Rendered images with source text

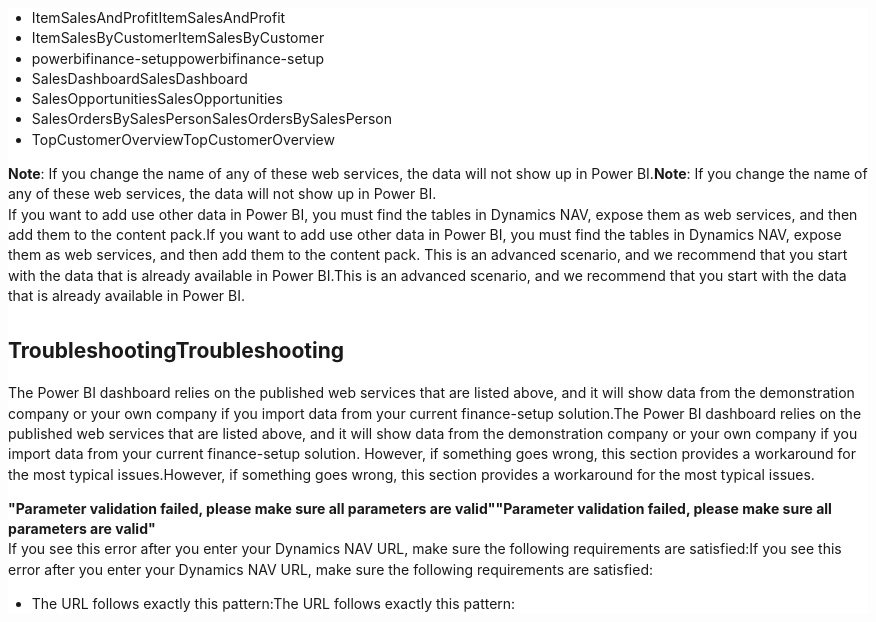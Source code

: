 - <span data-ttu-id="f16ca-147">ItemSalesAndProfit</span><span class="sxs-lookup"><span data-stu-id="f16ca-147">ItemSalesAndProfit</span></span>  
- <span data-ttu-id="f16ca-148">ItemSalesByCustomer</span><span class="sxs-lookup"><span data-stu-id="f16ca-148">ItemSalesByCustomer</span></span>  
- <span data-ttu-id="f16ca-149">powerbifinance-setup</span><span class="sxs-lookup"><span data-stu-id="f16ca-149">powerbifinance-setup</span></span>  
- <span data-ttu-id="f16ca-150">SalesDashboard</span><span class="sxs-lookup"><span data-stu-id="f16ca-150">SalesDashboard</span></span>  
- <span data-ttu-id="f16ca-151">SalesOpportunities</span><span class="sxs-lookup"><span data-stu-id="f16ca-151">SalesOpportunities</span></span>  
- <span data-ttu-id="f16ca-152">SalesOrdersBySalesPerson</span><span class="sxs-lookup"><span data-stu-id="f16ca-152">SalesOrdersBySalesPerson</span></span>  
- <span data-ttu-id="f16ca-153">TopCustomerOverview</span><span class="sxs-lookup"><span data-stu-id="f16ca-153">TopCustomerOverview</span></span>  

<span data-ttu-id="f16ca-154">**Note**: If you change the name of any of these web services, the data will not show up in Power BI.</span><span class="sxs-lookup"><span data-stu-id="f16ca-154">**Note**: If you change the name of any of these web services, the data will not show up in Power BI.</span></span>  
<span data-ttu-id="f16ca-155">If you want to add use other data in Power BI, you must find the tables in Dynamics NAV, expose them as web services, and then add them to the content pack.</span><span class="sxs-lookup"><span data-stu-id="f16ca-155">If you want to add use other data in Power BI, you must find the tables in Dynamics NAV, expose them as web services, and then add them to the content pack.</span></span> <span data-ttu-id="f16ca-156">This is an advanced scenario, and we recommend that you start with the data that is already available in Power BI.</span><span class="sxs-lookup"><span data-stu-id="f16ca-156">This is an advanced scenario, and we recommend that you start with the data that is already available in Power BI.</span></span>  

## <a name="troubleshooting"></a><span data-ttu-id="f16ca-157">Troubleshooting</span><span class="sxs-lookup"><span data-stu-id="f16ca-157">Troubleshooting</span></span>
<span data-ttu-id="f16ca-158">The Power BI dashboard relies on the published web services that are listed above, and it will show data from the demonstration company or your own company if you import data from your current finance-setup solution.</span><span class="sxs-lookup"><span data-stu-id="f16ca-158">The Power BI dashboard relies on the published web services that are listed above, and it will show data from the demonstration company or your own company if you import data from your current finance-setup solution.</span></span> <span data-ttu-id="f16ca-159">However, if something goes wrong, this section provides a workaround for the most typical issues.</span><span class="sxs-lookup"><span data-stu-id="f16ca-159">However, if something goes wrong, this section provides a workaround for the most typical issues.</span></span>  

**<span data-ttu-id="f16ca-160">"Parameter validation failed, please make sure all parameters are valid"</span><span class="sxs-lookup"><span data-stu-id="f16ca-160">"Parameter validation failed, please make sure all parameters are valid"</span></span>**  
<span data-ttu-id="f16ca-161">If you see this error after you enter your Dynamics NAV URL, make sure the following requirements are satisfied:</span><span class="sxs-lookup"><span data-stu-id="f16ca-161">If you see this error after you enter your Dynamics NAV URL, make sure the following requirements are satisfied:</span></span>  

- <span data-ttu-id="f16ca-162">The URL follows exactly this pattern:</span><span class="sxs-lookup"><span data-stu-id="f16ca-162">The URL follows exactly this pattern:</span></span>
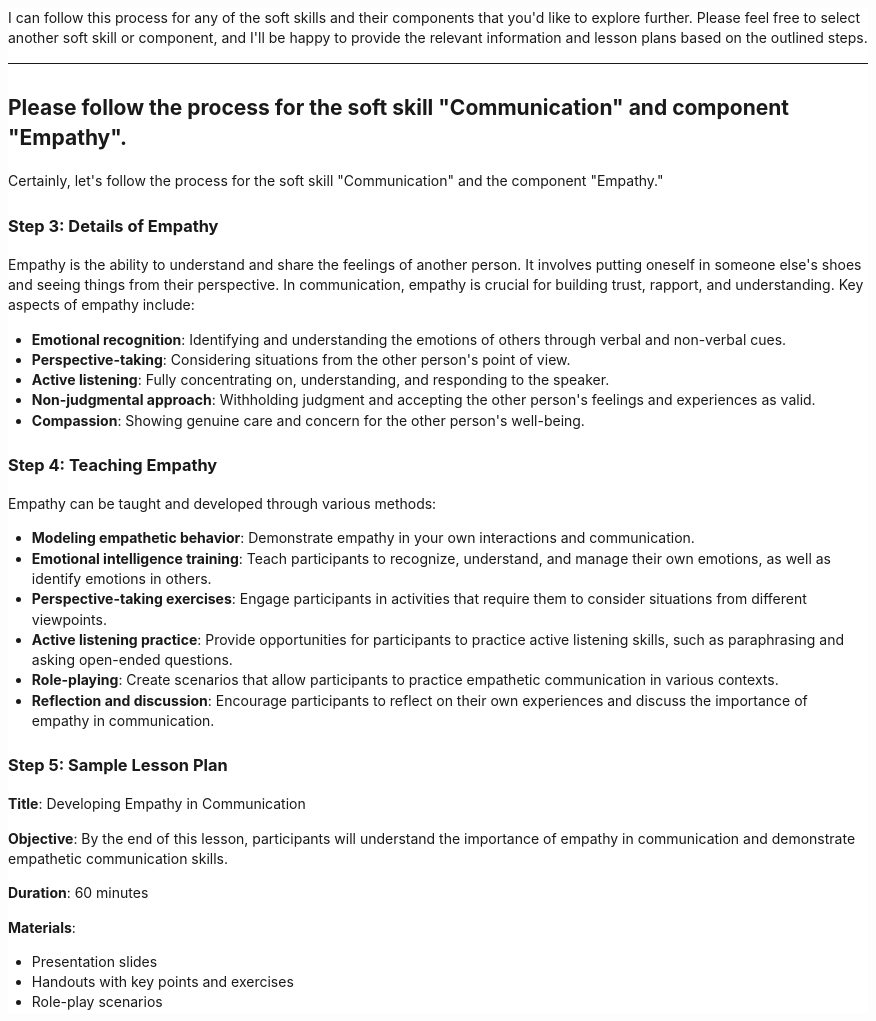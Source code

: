 I can follow this process for any of the soft skills and their components that you'd like to explore further. Please feel free to select another soft skill or component, and I'll be happy to provide the relevant information and lesson plans based on the outlined steps.

---

## Please follow the process for the soft skill "Communication" and component "Empathy".

Certainly, let's follow the process for the soft skill "Communication" and the component "Empathy."

### Step 3: Details of Empathy

Empathy is the ability to understand and share the feelings of another person. It involves putting oneself in someone else's shoes and seeing things from their perspective. In communication, empathy is crucial for building trust, rapport, and understanding. Key aspects of empathy include:

- **Emotional recognition**: Identifying and understanding the emotions of others through verbal and non-verbal cues.
- **Perspective-taking**: Considering situations from the other person's point of view.
- **Active listening**: Fully concentrating on, understanding, and responding to the speaker.
- **Non-judgmental approach**: Withholding judgment and accepting the other person's feelings and experiences as valid.
- **Compassion**: Showing genuine care and concern for the other person's well-being.

### Step 4: Teaching Empathy

Empathy can be taught and developed through various methods:

- **Modeling empathetic behavior**: Demonstrate empathy in your own interactions and communication.
- **Emotional intelligence training**: Teach participants to recognize, understand, and manage their own emotions, as well as identify emotions in others.
- **Perspective-taking exercises**: Engage participants in activities that require them to consider situations from different viewpoints.
- **Active listening practice**: Provide opportunities for participants to practice active listening skills, such as paraphrasing and asking open-ended questions.
- **Role-playing**: Create scenarios that allow participants to practice empathetic communication in various contexts.
- **Reflection and discussion**: Encourage participants to reflect on their own experiences and discuss the importance of empathy in communication.

### Step 5: Sample Lesson Plan

**Title**: Developing Empathy in Communication

**Objective**: By the end of this lesson, participants will understand the importance of empathy in communication and demonstrate empathetic communication skills.

**Duration**: 60 minutes

**Materials**:

- Presentation slides
- Handouts with key points and exercises
- Role-play scenarios
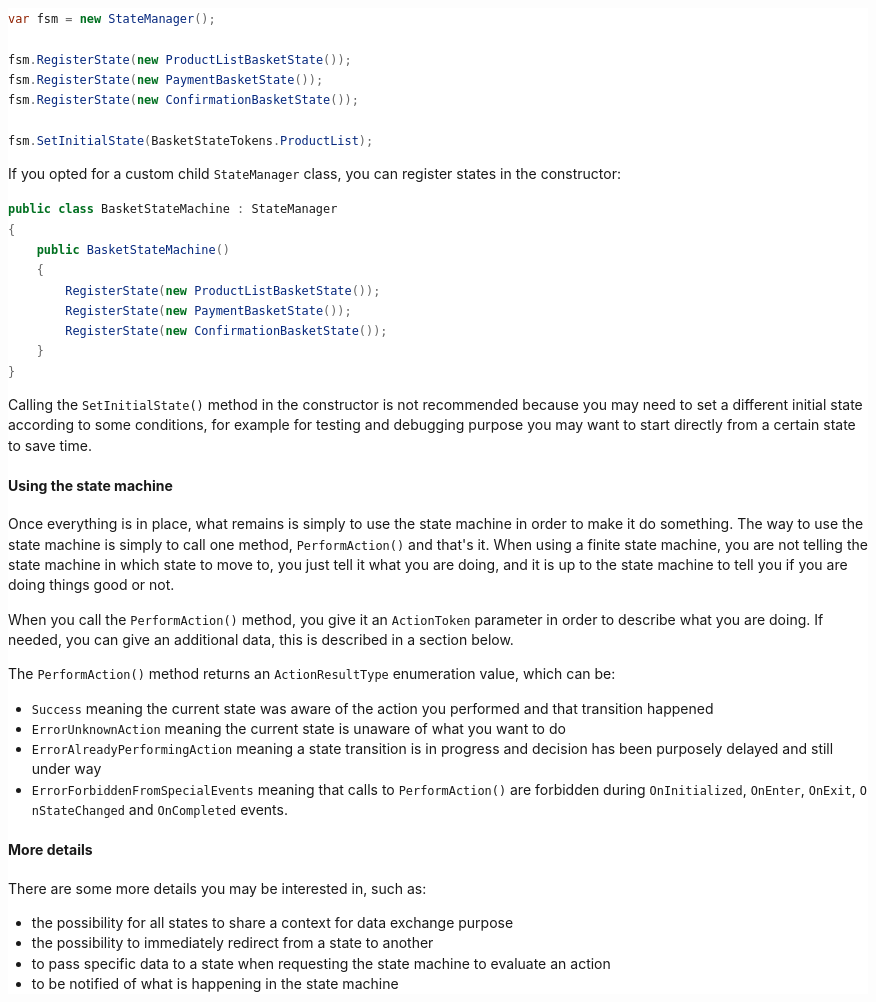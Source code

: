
 ```cs
var fsm = new StateManager();

fsm.RegisterState(new ProductListBasketState());
fsm.RegisterState(new PaymentBasketState());
fsm.RegisterState(new ConfirmationBasketState());

fsm.SetInitialState(BasketStateTokens.ProductList);
```

If you opted for a custom child `StateManager` class, you can register states in the constructor:

```cs
public class BasketStateMachine : StateManager
{
    public BasketStateMachine()
    {
        RegisterState(new ProductListBasketState());
        RegisterState(new PaymentBasketState());
        RegisterState(new ConfirmationBasketState());
    }
}
```

Calling the `SetInitialState()` method in the constructor is not recommended because you may need to set a different initial state according to some conditions, for example for testing and debugging purpose you may want to start directly from a certain state to save time.

#### Using the state machine

Once everything is in place, what remains is simply to use the state machine in order to make it do something.
The way to use the state machine is simply to call one method, `PerformAction()` and that's it.
When using a finite state machine, you are not telling the state machine in which state to move to, you just tell it what you are doing, and it is up to the state machine to tell you if you are doing things good or not.

When you call the `PerformAction()` method, you give it an `ActionToken` parameter in order to describe what you are doing.
If needed, you can give an additional data, this is described in a section below.

The `PerformAction()` method returns an `ActionResultType` enumeration value, which can be:

- `Success` meaning the current state was aware of the action you performed and that transition happened
- `ErrorUnknownAction` meaning the current state is unaware of what you want to do
- `ErrorAlreadyPerformingAction` meaning a state transition is in progress and decision has been purposely delayed and still under way
- `ErrorForbiddenFromSpecialEvents` meaning that calls to `PerformAction()` are forbidden during `OnInitialized`, `OnEnter`, `OnExit`, `OnStateChanged` and `OnCompleted` events.

#### More details

There are some more details you may be interested in, such as:

- the possibility for all states to share a context for data exchange purpose
- the possibility to immediately redirect from a state to another
- to pass specific data to a state when requesting the state machine to evaluate an action
- to be notified of what is happening in the state machine
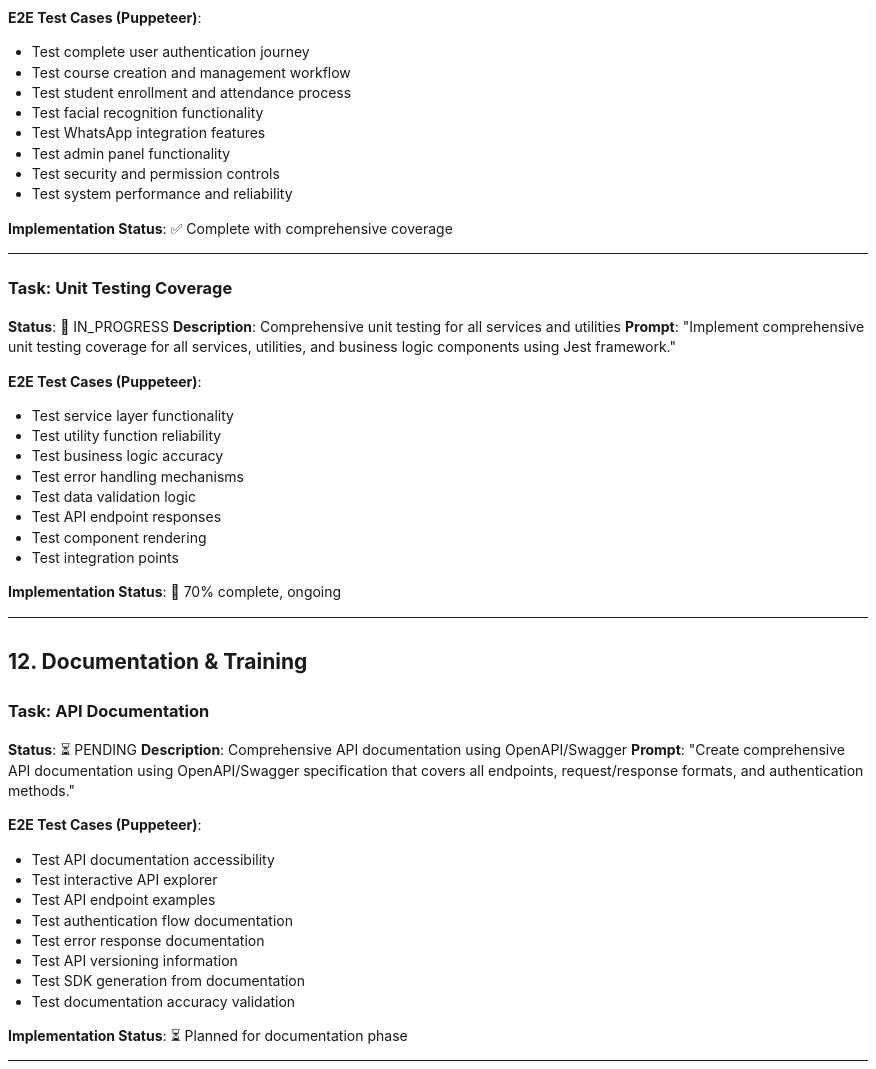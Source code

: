 **E2E Test Cases (Puppeteer)**:
- Test complete user authentication journey
- Test course creation and management workflow
- Test student enrollment and attendance process
- Test facial recognition functionality
- Test WhatsApp integration features
- Test admin panel functionality
- Test security and permission controls
- Test system performance and reliability

**Implementation Status**: ✅ Complete with comprehensive coverage

---

### Task: Unit Testing Coverage
**Status**: 🔄 IN_PROGRESS
**Description**: Comprehensive unit testing for all services and utilities
**Prompt**: "Implement comprehensive unit testing coverage for all services, utilities, and business logic components using Jest framework."

**E2E Test Cases (Puppeteer)**:
- Test service layer functionality
- Test utility function reliability
- Test business logic accuracy
- Test error handling mechanisms
- Test data validation logic
- Test API endpoint responses
- Test component rendering
- Test integration points

**Implementation Status**: 🔄 70% complete, ongoing

---

## 12. Documentation & Training

### Task: API Documentation
**Status**: ⏳ PENDING
**Description**: Comprehensive API documentation using OpenAPI/Swagger
**Prompt**: "Create comprehensive API documentation using OpenAPI/Swagger specification that covers all endpoints, request/response formats, and authentication methods."

**E2E Test Cases (Puppeteer)**:
- Test API documentation accessibility
- Test interactive API explorer
- Test API endpoint examples
- Test authentication flow documentation
- Test error response documentation
- Test API versioning information
- Test SDK generation from documentation
- Test documentation accuracy validation

**Implementation Status**: ⏳ Planned for documentation phase

---
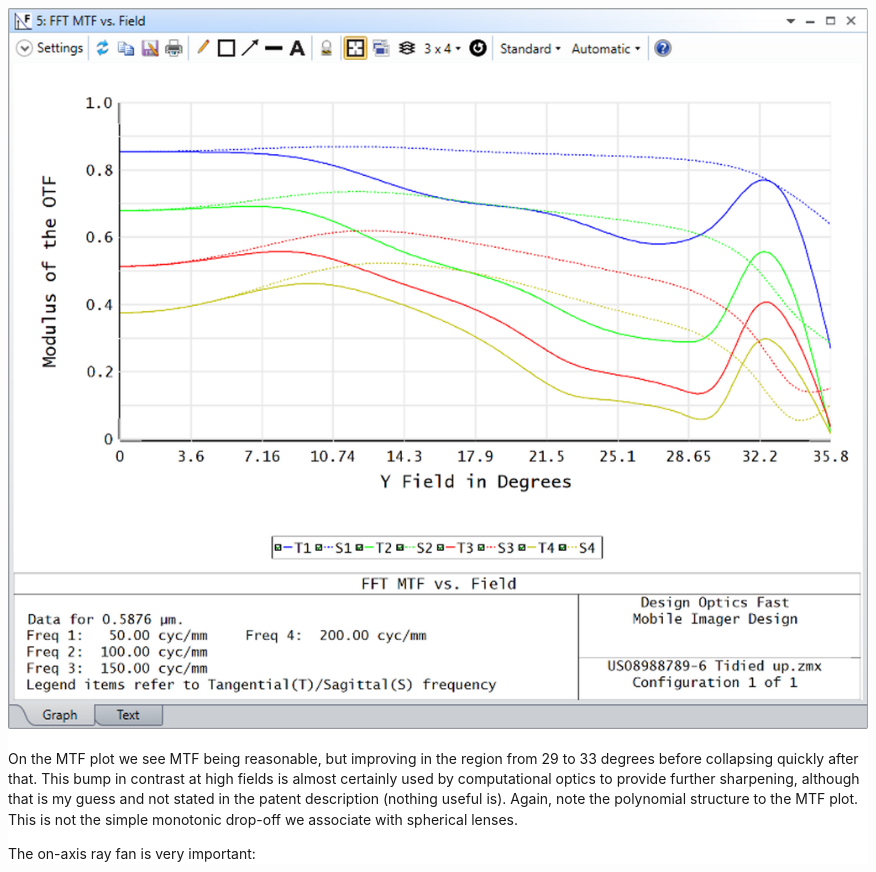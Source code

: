 ![Untitled](The%20Basic%20Shape%20of%20Smartphone%20Lenses%20aed2d9798c01419eaccb050365fb444e/Untitled%2050.png)

On the MTF plot we see MTF being reasonable, but improving in the region from 29 to 33 degrees before collapsing quickly after that. This bump in contrast at high fields is almost certainly used by  computational optics to provide further sharpening, although that is my guess and not stated in the patent description (nothing useful is). Again, note the polynomial structure to the MTF plot. This is not the simple monotonic drop-off we associate with spherical lenses.

The on-axis ray fan is very important:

• What is required
The answer should be nothing but the number of lines above that contain "components".

• Written answer
2